[What to work on]
An exact copy of the data is needed, but without any of its images.

[Exercise material]
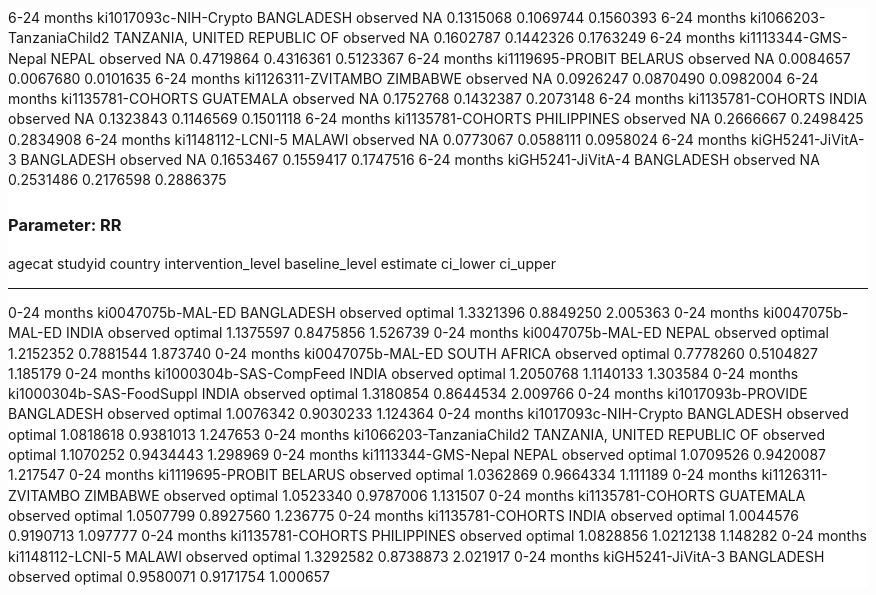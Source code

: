 6-24 months   ki1017093c-NIH-Crypto      BANGLADESH                     observed             NA                0.1315068   0.1069744   0.1560393
6-24 months   ki1066203-TanzaniaChild2   TANZANIA, UNITED REPUBLIC OF   observed             NA                0.1602787   0.1442326   0.1763249
6-24 months   ki1113344-GMS-Nepal        NEPAL                          observed             NA                0.4719864   0.4316361   0.5123367
6-24 months   ki1119695-PROBIT           BELARUS                        observed             NA                0.0084657   0.0067680   0.0101635
6-24 months   ki1126311-ZVITAMBO         ZIMBABWE                       observed             NA                0.0926247   0.0870490   0.0982004
6-24 months   ki1135781-COHORTS          GUATEMALA                      observed             NA                0.1752768   0.1432387   0.2073148
6-24 months   ki1135781-COHORTS          INDIA                          observed             NA                0.1323843   0.1146569   0.1501118
6-24 months   ki1135781-COHORTS          PHILIPPINES                    observed             NA                0.2666667   0.2498425   0.2834908
6-24 months   ki1148112-LCNI-5           MALAWI                         observed             NA                0.0773067   0.0588111   0.0958024
6-24 months   kiGH5241-JiVitA-3          BANGLADESH                     observed             NA                0.1653467   0.1559417   0.1747516
6-24 months   kiGH5241-JiVitA-4          BANGLADESH                     observed             NA                0.2531486   0.2176598   0.2886375


### Parameter: RR


agecat        studyid                    country                        intervention_level   baseline_level     estimate    ci_lower   ci_upper
------------  -------------------------  -----------------------------  -------------------  ---------------  ----------  ----------  ---------
0-24 months   ki0047075b-MAL-ED          BANGLADESH                     observed             optimal           1.3321396   0.8849250   2.005363
0-24 months   ki0047075b-MAL-ED          INDIA                          observed             optimal           1.1375597   0.8475856   1.526739
0-24 months   ki0047075b-MAL-ED          NEPAL                          observed             optimal           1.2152352   0.7881544   1.873740
0-24 months   ki0047075b-MAL-ED          SOUTH AFRICA                   observed             optimal           0.7778260   0.5104827   1.185179
0-24 months   ki1000304b-SAS-CompFeed    INDIA                          observed             optimal           1.2050768   1.1140133   1.303584
0-24 months   ki1000304b-SAS-FoodSuppl   INDIA                          observed             optimal           1.3180854   0.8644534   2.009766
0-24 months   ki1017093b-PROVIDE         BANGLADESH                     observed             optimal           1.0076342   0.9030233   1.124364
0-24 months   ki1017093c-NIH-Crypto      BANGLADESH                     observed             optimal           1.0818618   0.9381013   1.247653
0-24 months   ki1066203-TanzaniaChild2   TANZANIA, UNITED REPUBLIC OF   observed             optimal           1.1070252   0.9434443   1.298969
0-24 months   ki1113344-GMS-Nepal        NEPAL                          observed             optimal           1.0709526   0.9420087   1.217547
0-24 months   ki1119695-PROBIT           BELARUS                        observed             optimal           1.0362869   0.9664334   1.111189
0-24 months   ki1126311-ZVITAMBO         ZIMBABWE                       observed             optimal           1.0523340   0.9787006   1.131507
0-24 months   ki1135781-COHORTS          GUATEMALA                      observed             optimal           1.0507799   0.8927560   1.236775
0-24 months   ki1135781-COHORTS          INDIA                          observed             optimal           1.0044576   0.9190713   1.097777
0-24 months   ki1135781-COHORTS          PHILIPPINES                    observed             optimal           1.0828856   1.0212138   1.148282
0-24 months   ki1148112-LCNI-5           MALAWI                         observed             optimal           1.3292582   0.8738873   2.021917
0-24 months   kiGH5241-JiVitA-3          BANGLADESH                     observed             optimal           0.9580071   0.9171754   1.000657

[Answer section]
Source code

: 6-24 months   ki1017093c-NIH-Crypto      BANGLADESH                     observed             NA                0.1315068   0.1069744   0.1560393
6-24 months   ki1066203-TanzaniaChild2   TANZANIA, UNITED REPUBLIC OF   observed             NA                0.1602787   0.1442326   0.1763249
6-24 months   ki1113344-GMS-Nepal        NEPAL                          observed             NA                0.4719864   0.4316361   0.5123367
6-24 months   ki1119695-PROBIT           BELARUS                        observed             NA                0.0084657   0.0067680   0.0101635
6-24 months   ki1126311-ZVITAMBO         ZIMBABWE                       observed             NA                0.0926247   0.0870490   0.0982004
6-24 months   ki1135781-COHORTS          GUATEMALA                      observed             NA                0.1752768   0.1432387   0.2073148
6-24 months   ki1135781-COHORTS          INDIA                          observed             NA                0.1323843   0.1146569   0.1501118
6-24 months   ki1135781-COHORTS          PHILIPPINES                    observed             NA                0.2666667   0.2498425   0.2834908
6-24 months   ki1148112-LCNI-5           MALAWI                         observed             NA                0.0773067   0.0588111   0.0958024
6-24 months   kiGH5241-JiVitA-3          BANGLADESH                     observed             NA                0.1653467   0.1559417   0.1747516
6-24 months   kiGH5241-JiVitA-4          BANGLADESH                     observed             NA                0.2531486   0.2176598   0.2886375


### Parameter: RR


agecat        studyid                    country                        intervention_level   baseline_level     estimate    ci_lower   ci_upper
------------  -------------------------  -----------------------------  -------------------  ---------------  ----------  ----------  ---------
0-24 months   ki0047075b-MAL-ED          BANGLADESH                     observed             optimal           1.3321396   0.8849250   2.005363
0-24 months   ki0047075b-MAL-ED          INDIA                          observed             optimal           1.1375597   0.8475856   1.526739
0-24 months   ki0047075b-MAL-ED          NEPAL                          observed             optimal           1.2152352   0.7881544   1.873740
0-24 months   ki0047075b-MAL-ED          SOUTH AFRICA                   observed             optimal           0.7778260   0.5104827   1.185179
0-24 months   ki1000304b-SAS-CompFeed    INDIA                          observed             optimal           1.2050768   1.1140133   1.303584
0-24 months   ki1000304b-SAS-FoodSuppl   INDIA                          observed             optimal           1.3180854   0.8644534   2.009766
0-24 months   ki1017093b-PROVIDE         BANGLADESH                     observed             optimal           1.0076342   0.9030233   1.124364
0-24 months   ki1017093c-NIH-Crypto      BANGLADESH                     observed             optimal           1.0818618   0.9381013   1.247653
0-24 months   ki1066203-TanzaniaChild2   TANZANIA, UNITED REPUBLIC OF   observed             optimal           1.1070252   0.9434443   1.298969
0-24 months   ki1113344-GMS-Nepal        NEPAL                          observed             optimal           1.0709526   0.9420087   1.217547
0-24 months   ki1119695-PROBIT           BELARUS                        observed             optimal           1.0362869   0.9664334   1.111189
0-24 months   ki1126311-ZVITAMBO         ZIMBABWE                       observed             optimal           1.0523340   0.9787006   1.131507
0-24 months   ki1135781-COHORTS          GUATEMALA                      observed             optimal           1.0507799   0.8927560   1.236775
0-24 months   ki1135781-COHORTS          INDIA                          observed             optimal           1.0044576   0.9190713   1.097777
0-24 months   ki1135781-COHORTS          PHILIPPINES                    observed             optimal           1.0828856   1.0212138   1.148282
0-24 months   ki1148112-LCNI-5           MALAWI                         observed             optimal           1.3292582   0.8738873   2.021917
0-24 months   kiGH5241-JiVitA-3          BANGLADESH                     observed             optimal           0.9580071   0.9171754   1.000657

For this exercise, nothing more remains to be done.